** ABOUT THIS TASK **
Count the lines below in which "tiledb" appears, then give that number by itself.
-- Opening Marker --
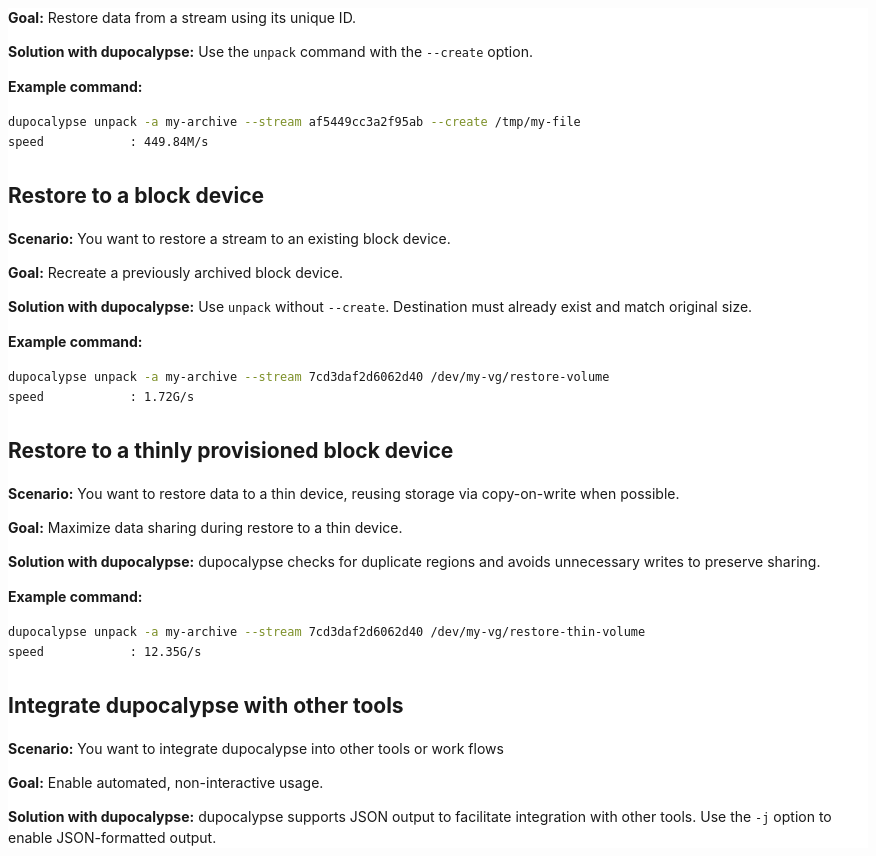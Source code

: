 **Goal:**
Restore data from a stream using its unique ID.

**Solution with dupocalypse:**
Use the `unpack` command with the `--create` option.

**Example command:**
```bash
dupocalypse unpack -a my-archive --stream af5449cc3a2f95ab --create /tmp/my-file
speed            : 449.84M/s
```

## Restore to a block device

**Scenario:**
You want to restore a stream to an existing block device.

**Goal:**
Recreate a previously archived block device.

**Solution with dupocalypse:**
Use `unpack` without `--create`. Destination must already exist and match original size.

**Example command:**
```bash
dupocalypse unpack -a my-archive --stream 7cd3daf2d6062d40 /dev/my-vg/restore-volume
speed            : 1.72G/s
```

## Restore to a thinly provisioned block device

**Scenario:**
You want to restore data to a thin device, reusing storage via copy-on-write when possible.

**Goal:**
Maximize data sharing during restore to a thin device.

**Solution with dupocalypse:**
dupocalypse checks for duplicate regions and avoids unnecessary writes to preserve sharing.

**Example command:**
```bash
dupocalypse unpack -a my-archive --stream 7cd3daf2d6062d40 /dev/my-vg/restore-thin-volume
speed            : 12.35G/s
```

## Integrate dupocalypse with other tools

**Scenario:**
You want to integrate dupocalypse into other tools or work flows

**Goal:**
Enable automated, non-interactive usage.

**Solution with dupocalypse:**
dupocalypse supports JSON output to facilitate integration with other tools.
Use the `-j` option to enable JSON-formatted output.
-- Closing Marker --
-- Opening Marker --
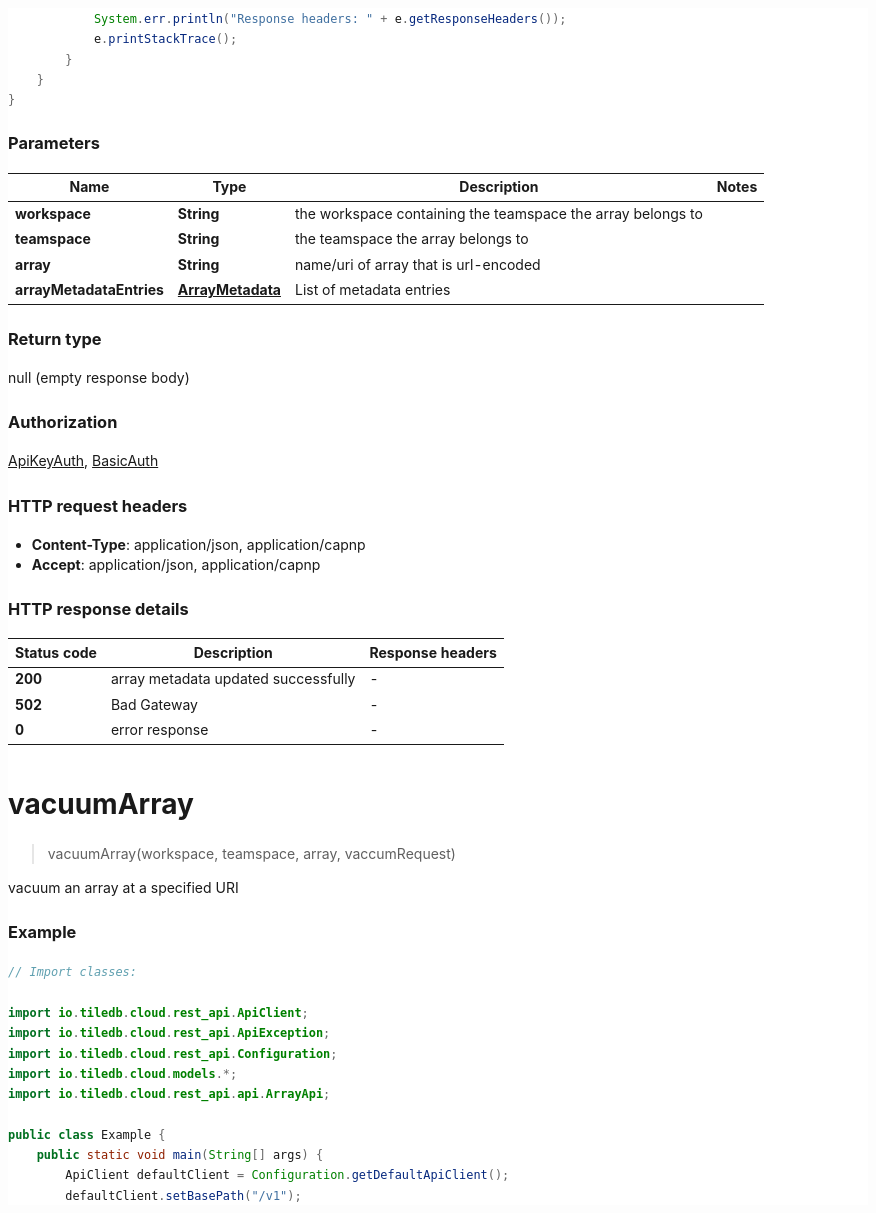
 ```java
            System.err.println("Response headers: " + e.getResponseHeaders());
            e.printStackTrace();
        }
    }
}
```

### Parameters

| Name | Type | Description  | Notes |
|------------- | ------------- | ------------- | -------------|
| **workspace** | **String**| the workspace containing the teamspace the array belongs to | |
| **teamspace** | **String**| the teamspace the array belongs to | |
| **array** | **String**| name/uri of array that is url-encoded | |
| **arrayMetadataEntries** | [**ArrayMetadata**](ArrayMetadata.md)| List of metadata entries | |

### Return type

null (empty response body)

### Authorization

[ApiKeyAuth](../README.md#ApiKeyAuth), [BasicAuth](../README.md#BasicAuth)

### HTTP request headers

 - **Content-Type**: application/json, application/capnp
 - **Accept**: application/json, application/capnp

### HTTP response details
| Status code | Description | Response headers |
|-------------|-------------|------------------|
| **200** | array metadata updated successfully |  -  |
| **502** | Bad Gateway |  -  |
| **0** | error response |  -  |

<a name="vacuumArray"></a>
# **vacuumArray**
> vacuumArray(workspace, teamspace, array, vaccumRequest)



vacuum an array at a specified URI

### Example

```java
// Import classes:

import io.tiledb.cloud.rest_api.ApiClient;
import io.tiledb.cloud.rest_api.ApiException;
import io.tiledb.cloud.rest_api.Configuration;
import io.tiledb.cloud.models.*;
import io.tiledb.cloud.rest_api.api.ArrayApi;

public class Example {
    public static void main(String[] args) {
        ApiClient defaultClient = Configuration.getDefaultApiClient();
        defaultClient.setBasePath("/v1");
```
-- Closing Marker --
** TASK OUTPUT **
5